> [Dataset content]

##########

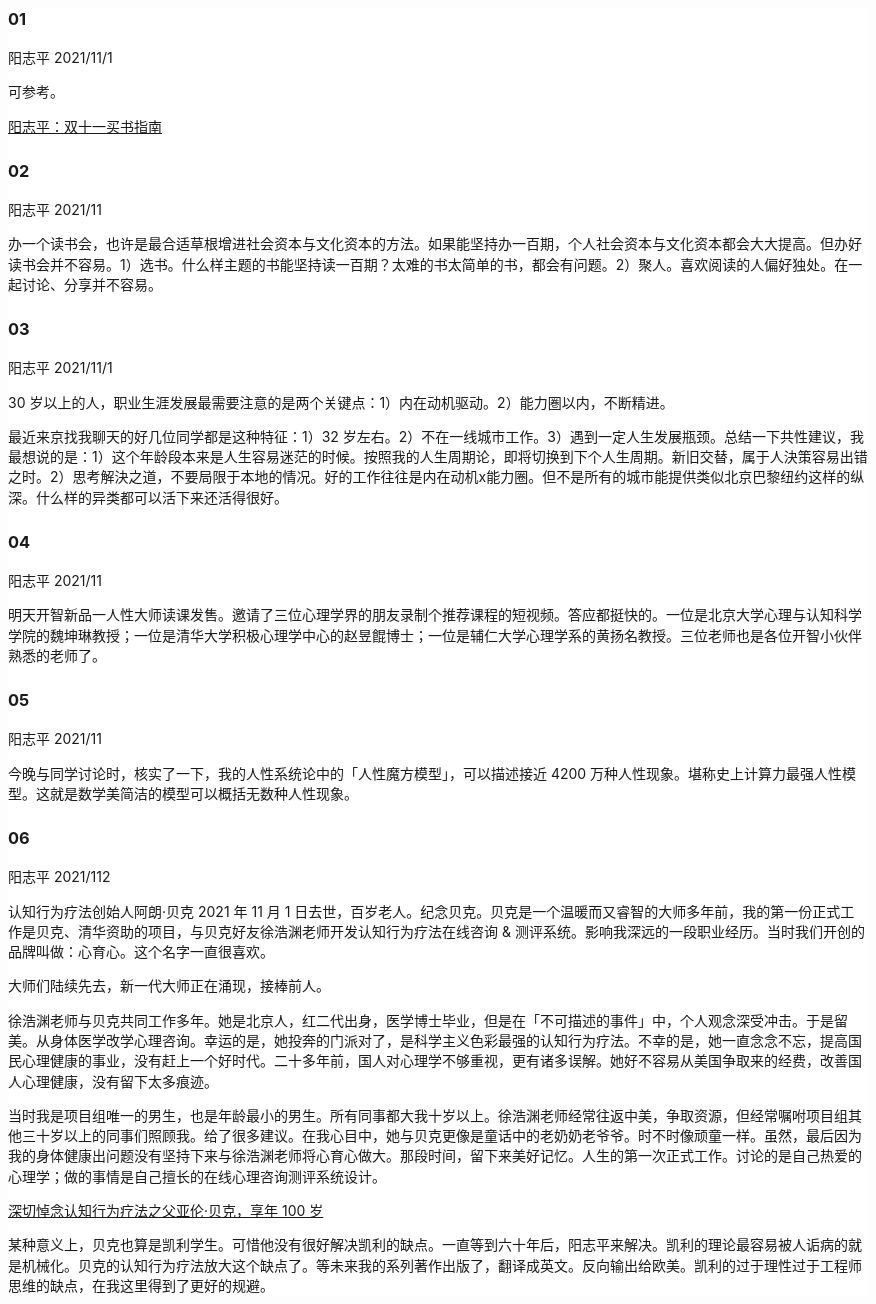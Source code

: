 ### 01

阳志平 2021/11/1

可参考。

[阳志平：双十一买书指南](https://mp.weixin.qq.com/s/rN7F54Qg84hJO6QuExgpXA)

### 02

阳志平 2021/11

办一个读书会，也许是最合适草根增进社会资本与文化资本的方法。如果能坚持办一百期，个人社会资本与文化资本都会大大提高。但办好读书会并不容易。1）选书。什么样主题的书能坚持读一百期？太难的书太简单的书，都会有问题。2）聚人。喜欢阅读的人偏好独处。在一起讨论、分享并不容易。

### 03

阳志平 2021/11/1

30 岁以上的人，职业生涯发展最需要注意的是两个关键点：1）内在动机驱动。2）能力圏以内，不断精进。

最近来京找我聊天的好几位同学都是这种特征：1）32 岁左右。2）不在一线城市工作。3）遇到一定人生发展瓶颈。总结一下共性建议，我最想说的是：1）这个年龄段本来是人生容易迷茫的时候。按照我的人生周期论，即将切换到下个人生周期。新旧交替，属于人決策容易出错之时。2）思考解決之道，不要局限于本地的情况。好的工作往往是内在动机x能力圈。但不是所有的城市能提供类似北京巴黎纽约这样的纵深。什么样的异类都可以活下来还活得很好。

### 04

阳志平 2021/11

明天开智新品一人性大师读课发售。邀请了三位心理学界的朋友录制个推荐课程的短视频。答应都挺快的。一位是北京大学心理与认知科学学院的魏坤琳教授；一位是清华大学积极心理学中心的赵昱餛博士；一位是辅仁大学心理学系的黄扬名教授。三位老师也是各位开智小伙伴熟悉的老师了。

### 05

阳志平 2021/11

今晚与同学讨论时，核实了一下，我的人性系统论中的「人性魔方模型」，可以描述接近 4200 万种人性现象。堪称史上计算力最强人性模型。这就是数学美简洁的模型可以概括无数种人性现象。

### 06

阳志平 2021/112

认知行为疗法创始人阿朗·贝克 2021 年 11 月 1 日去世，百岁老人。纪念贝克。贝克是一个温暖而又睿智的大师多年前，我的第一份正式工作是贝克、清华资助的项目，与贝克好友徐浩渊老师开发认知行为疗法在线咨询 & 测评系统。影响我深远的一段职业经历。当时我们开创的品牌叫做：心育心。这个名字一直很喜欢。

大师们陆续先去，新一代大师正在涌现，接棒前人。

徐浩渊老师与贝克共同工作多年。她是北京人，红二代出身，医学博士毕业，但是在「不可描述的事件」中，个人观念深受冲击。于是留美。从身体医学改学心理咨询。幸运的是，她投奔的门派对了，是科学主义色彩最强的认知行为疗法。不幸的是，她一直念念不忘，提高国民心理健康的事业，没有赶上一个好时代。二十多年前，国人对心理学不够重视，更有诸多误解。她好不容易从美国争取来的经费，改善国人心理健康，没有留下太多痕迹。

当时我是项目组唯一的男生，也是年龄最小的男生。所有同事都大我十岁以上。徐浩渊老师经常往返中美，争取资源，但经常嘱咐项目组其他三十岁以上的同事们照顾我。给了很多建议。在我心目中，她与贝克更像是童话中的老奶奶老爷爷。时不时像顽童一样。虽然，最后因为我的身体健康出问题没有坚持下来与徐浩渊老师将心育心做大。那段时间，留下来美好记忆。人生的第一次正式工作。讨论的是自己热爱的心理学；做的事情是自己擅长的在线心理咨询测评系统设计。

[深切悼念认知行为疗法之父亚伦·贝克，享年 100 岁](https://mp.weixin.qq.com/s/MA0MwtJvBctyGMj6Df0JOA)

某种意义上，贝克也算是凯利学生。可惜他没有很好解决凯利的缺点。一直等到六十年后，阳志平来解决。凯利的理论最容易被人诟病的就是机械化。贝克的认知行为疗法放大这个缺点了。等未来我的系列著作出版了，翻译成英文。反向输出给欧美。凯利的过于理性过于工程师思维的缺点，在我这里得到了更好的规避。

##########

> [Assignment]
Extract all lines of the records above that include "weixin".

> [Reply to the task]
[阳志平：双十一买书指南](https://mp.weixin.qq.com/s/rN7F54Qg84hJO6QuExgpXA)
[深切悼念认知行为疗法之父亚伦·贝克，享年 100 岁](https://mp.weixin.qq.com/s/MA0MwtJvBctyGMj6Df0JOA)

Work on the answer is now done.